Escaping Paternalism Book Club: Rizzo and Whitman Response, Part 1
By Bryan Caplan
This is the first of a series of responses by Mario Rizzo and Glen Whitman, authors of Escaping Paternalism, for my Book Club on their treatise.
Present Bias and Time Preference
We should begin by thanking Bryan for his many kind words about our book, and also for hosting this book club. We appreciate his critiques almost as much as his praise! Given the many excellent points raised by Bryan and others, we’ve decided to break our reply into a few posts – beginning with the issue of time preference and present bias.
In both of the first two installments, Bryan argues that any time discounting ought to be considered irrational – i.e., that future utility ought be weighted exactly as much as present utility. The most important thing to realize is that, while Bryan’s position is certainly defensible, it is highly uncommon among both neoclassical and behavioral economists. So in that sense, his position is orthogonal to our arguments. Neoclassical and behavioral notions of rationality both allow discounting of the future relative to the present. For them, the red flag of irrationality is inconsistency of discount rates, not discount rates that differ from zero. That is the argument that we have engaged with (and attempted to refute) in our book.
That said, it is worth considering Bryan’s position on its merits. The idea of zero time-discounting is based on the idea that “utility is utility is utility,” and that discounting on the basis of anything else – such as uncertainty about the world, potential change of one’s preferences, or declining enjoyment because of age – is a separate matter. In other words, once we have controlled for these other factors, the remaining level of time discounting should be zero.
Our first reply to this is to ask whether it’s really possible to separate out everything else that matters. In any real-world measurement of time preference, you can’t rule out uncertainty.

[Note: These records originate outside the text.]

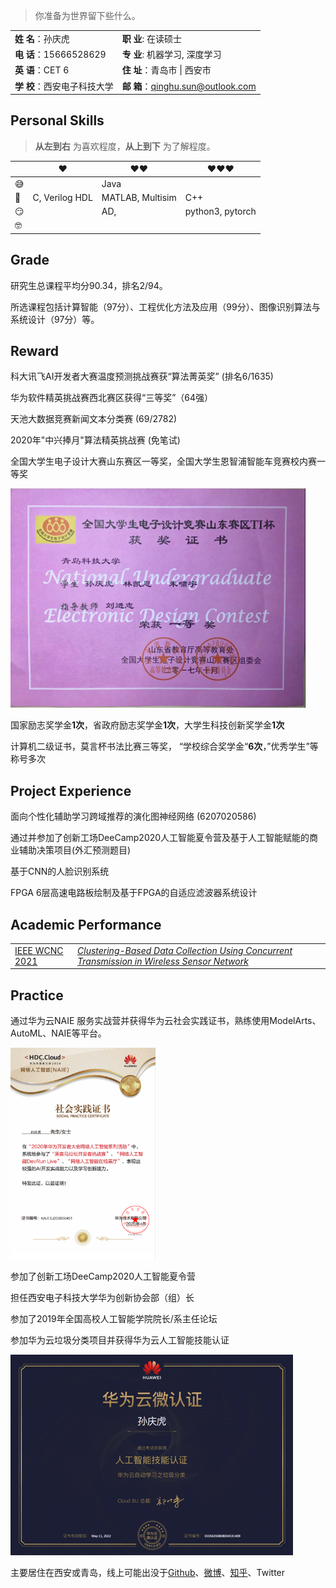 > 你准备为世界留下些什么。

|                              |                                     |
| ---------------------------- | ----------------------------------- |
| **姓  名**：孙庆虎           | **职   业**:  在读硕士              |
| **电  话**：15666528629      | **专   业**:  机器学习, 深度学习    |
| **英  语**：CET 6            | **住   址**：青岛市 \| 西安市       |
| **学  校**：西安电子科技大学 | **邮   箱**：qinghu.sun@outlook.com |

<!--<a href="../resume/孙庆虎个人简历.pdf" target="_blank">孙庆虎个人简历</a>-->

## Personal Skills

> __从左到右__ 为喜欢程度，__从上到下__ 为了解程度。

|      | ❤️              | ❤️❤️               | ❤️❤️❤️              |
| ---- | -------------- | ---------------- | ---------------- |
| 😅    |                | Java             |                  |
| 🧐    | C, Verilog HDL | MATLAB, Multisim | C++              |
| 😏    |                | AD,              | python3, pytorch |
| 🤓    |                |                  |                  |

## Grade

研究生总课程平均分90.34，排名2/94。

所选课程包括计算智能（97分）、工程优化方法及应用（99分）、图像识别算法与系统设计（97分）等。

## Reward

 科大讯飞AI开发者大赛温度预测挑战赛获“算法菁英奖” (排名6/1635)

华为软件精英挑战赛西北赛区获得“三等奖”（64强）

天池大数据竞赛新闻文本分类赛 (69/2782)

2020年"中兴捧月"算法精英挑战赛 (免笔试)

全国大学生电子设计大赛山东赛区一等奖，全国大学生恩智浦智能车竞赛校内赛一等奖

![image-20200714234951472](/img/in-post/20_07/image-20200714234951472.png)

国家励志奖学金**1次**，省政府励志奖学金**1次**，大学生科技创新奖学金**1次**

计算机二级证书，莫言杯书法比赛三等奖， “学校综合奖学金“**6次**，”优秀学生”等称号多次

## Project Experience

面向个性化辅助学习跨域推荐的演化图神经网络 (6207020586)

通过并参加了创新工场DeeCamp2020人工智能夏令营及基于人工智能赋能的商业辅助决策项目(外汇预测题目)

基于CNN的人脸识别系统

FPGA 6层高速电路板绘制及基于FPGA的自适应滤波器系统设计

## Academic Performance

|                                                       |                                                              |
| ----------------------------------------------------- | ------------------------------------------------------------ |
| [IEEE WCNC 2021](https://edas.info/index.php?c=27682) | [*Clustering-Based Data Collection Using Concurrent Transmission in Wireless Sensor Network*](https://edas.info/showPaper.php?m=1570682628) |

## Practice

通过华为云NAIE 服务实战营并获得华为云社会实践证书，熟练使用ModelArts、AutoML、NAIE等平台。

<img src="/img/in-post/20_07/%E5%8D%8E%E4%B8%BA%E7%A4%BE%E4%BC%9A%E5%AE%9E%E8%B7%B5%E8%AF%81%E4%B9%A6.png" alt="华为社会实践证书" style="zoom: 33%;" />

参加了创新工场DeeCamp2020人工智能夏令营

担任西安电子科技大学华为创新协会部（组）长

参加了2019年全国高校人工智能学院院长/系主任论坛

参加华为云垃圾分类项目并获得华为云人工智能技能认证

![image-20200714235021299](/img/in-post/20_07/image-20200714235021299.png)



主要居住在西安或青岛，线上可能出没于[Github](https://github.com/sunqinghu)、[微博](https://weibo.com/孙庆虎_DeepLearning)、[知乎](https://www.zhihu.com/people/Tigerking)、Twitter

You can’t rule out the participants’ awareness that the passage of time means they might die, their preferences might change, their ability to experience pleasure may decline, and so on. So measured time preference will always incorporate at least some of those factors.

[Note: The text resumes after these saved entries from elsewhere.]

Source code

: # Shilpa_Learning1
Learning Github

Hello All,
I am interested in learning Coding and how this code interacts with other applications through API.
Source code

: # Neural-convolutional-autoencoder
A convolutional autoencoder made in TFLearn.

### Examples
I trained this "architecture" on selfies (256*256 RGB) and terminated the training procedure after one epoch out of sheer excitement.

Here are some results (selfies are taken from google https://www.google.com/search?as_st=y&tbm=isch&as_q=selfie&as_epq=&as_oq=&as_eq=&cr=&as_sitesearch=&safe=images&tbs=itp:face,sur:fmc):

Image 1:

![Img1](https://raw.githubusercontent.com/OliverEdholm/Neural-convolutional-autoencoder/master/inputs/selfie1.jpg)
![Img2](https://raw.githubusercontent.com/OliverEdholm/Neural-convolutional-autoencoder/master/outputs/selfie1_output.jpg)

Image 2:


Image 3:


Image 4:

The word utility itself may be misleading in this context. What is this utility that might be discounted? Presumably it is something real – a feeling of happiness or satisfaction. But we don’t feel in the abstract; we feel about specific things, such as consumption of food, socializing with friends, watching movies, and so on. It is all contextual, including the experience of the passage of time. And time itself is not a homogeneous medium except in idealized models. So outside of a mathematical model created for predictive or heuristic purposes, it’s not clear that utility (and discounting utility) means much at all. Humans do not make trade-offs between abstract amounts of utility to be received at different times. They make trade-offs between various types of consumption and well-being to be experienced at different times. It is these specific sources of satisfaction that may be discounted. This is why the notion of an abstract rate of time preference, which applies directly to “utility” rather than emerging from the process of comparing different forms of satisfaction, is a chimera.

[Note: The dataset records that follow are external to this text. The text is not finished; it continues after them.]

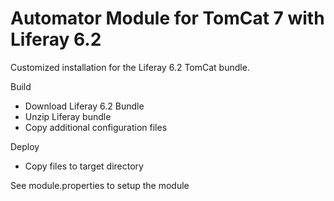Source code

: Automator Module for TomCat 7 with Liferay 6.2
==============================================

Customized installation for the Liferay 6.2 TomCat bundle.

Build

* Download Liferay 6.2 Bundle
* Unzip Liferay bundle
* Copy additional configuration files

Deploy

* Copy files to target directory

See module.properties to setup the module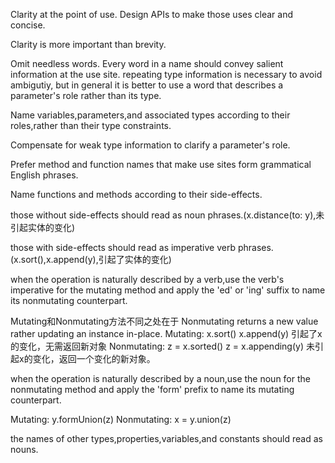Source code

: 
Clarity at the point of use.
Design APIs to make those uses clear and concise.

Clarity is more important than brevity.

Omit needless words. Every word in a name should convey salient information at the use site.
repeating type information is necessary to avoid ambigutiy, but in general it is better to use a word that describes a parameter's role rather than its type.

Name variables,parameters,and associated types according to their roles,rather than their type constraints.

Compensate for weak type information to clarify a parameter's role.

Prefer method and function names that make use sites form grammatical English phrases.

Name functions and methods according to their side-effects.

those without side-effects should read as noun phrases.(x.distance(to: y),未引起实体的变化)

those with side-effects should read as imperative verb phrases.(x.sort(),x.append(y),引起了实体的变化)

when the operation is naturally described by a verb,use the verb's imperative for the mutating method and apply the 'ed' or 'ing' suffix to name its nonmutating counterpart.

Mutating和Nonmutating方法不同之处在于 Nonmutating returns a new value rather updating an instance in-place.
Mutating: x.sort() x.append(y) 引起了x的变化，无需返回新对象
Nonmutating: z = x.sorted() z = x.appending(y) 未引起x的变化，返回一个变化的️新对象。

when the operation is naturally described by a noun,use the noun for the nonmutating method and apply the 'form' prefix to name its mutating counterpart.

Mutating: y.formUnion(z) 
Nonmutating: x = y.union(z)

the names of other types,properties,variables,and constants should read as nouns.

In addition, the idea of zero-discounting presupposes a specific concept of the self as it endures through time. We would echo the comments by B K, who mentioned philosophical arguments to the effect that your distant-future self is arguably not even you anymore, or is you to a lesser extent, so aside from altruism it’s not clear why you should care so much about that person. Discounting the utility of a distant future self is arguably no more irrational than discounting the utility of a stranger. While this argument may sound like austere oxygen-free philosophy, we think it’s closely connected to the issues of uncertainty and preference change above. The more likely is future-me to have different preferences or values from my own, the less identity I feel with him, and thus the less inclined I am to be concerned about his welfare. This would seem to be an ethical-value question, not a question of rationality.
Finally, Bryan makes a different sort of argument when he says, “The whole idea of time inconsistency is that people predictably change their minds. If this is not a strong sign of irrationality, what is?” Here, Bryan is saying something closer to what the neoclassical and behavioral economists say: that the issue is inconsistent time discounting, not discounting that differs from zero.
But is it true? Does predictably changing one’s mind really imply irrationality? As we conceive it, the issue is that we humans have conflicting preferences within ourselves – a desire to indulge, and a desire to delay gratification – and we are in a process of negotiating between those desires. Rationality does not, or should not, mean that we’ve already concluded the negotiation and landed on the final answers at the beginning of time. When there is not a “correct answer” dictated by pre-existing well-defined preferences, then choice reversal can reflect a person’s process of forming and discovering their preferences over time.
Learning may also be taking place, including learning about both oneself and the outside world. Individuals can make a plan, and then when it comes time to carry it out, they may realize the plan is higher-cost than they thought, or unexpected factors have intervened, or new options have become available, or their preferences and beliefs have evolved in the meantime. It might takes someone a few failed plans to realize that specific kind of plan isn’t optimal for them. By introspection, we’ve seen this in ourselves: Well, I wasn’t able to carry through with that dieting strategy, so maybe I should try another. Now, maaaaybe if someone makes the same plan again and again, and breaks that plan again and again, that could be a sign of failure to learn. We haven’t seen the literature on time preference demonstrate this, although addiction could be one example. Our personal experiences hew more closely to a model of experimenting with different strategies of self-management and learning more about ourselves over time.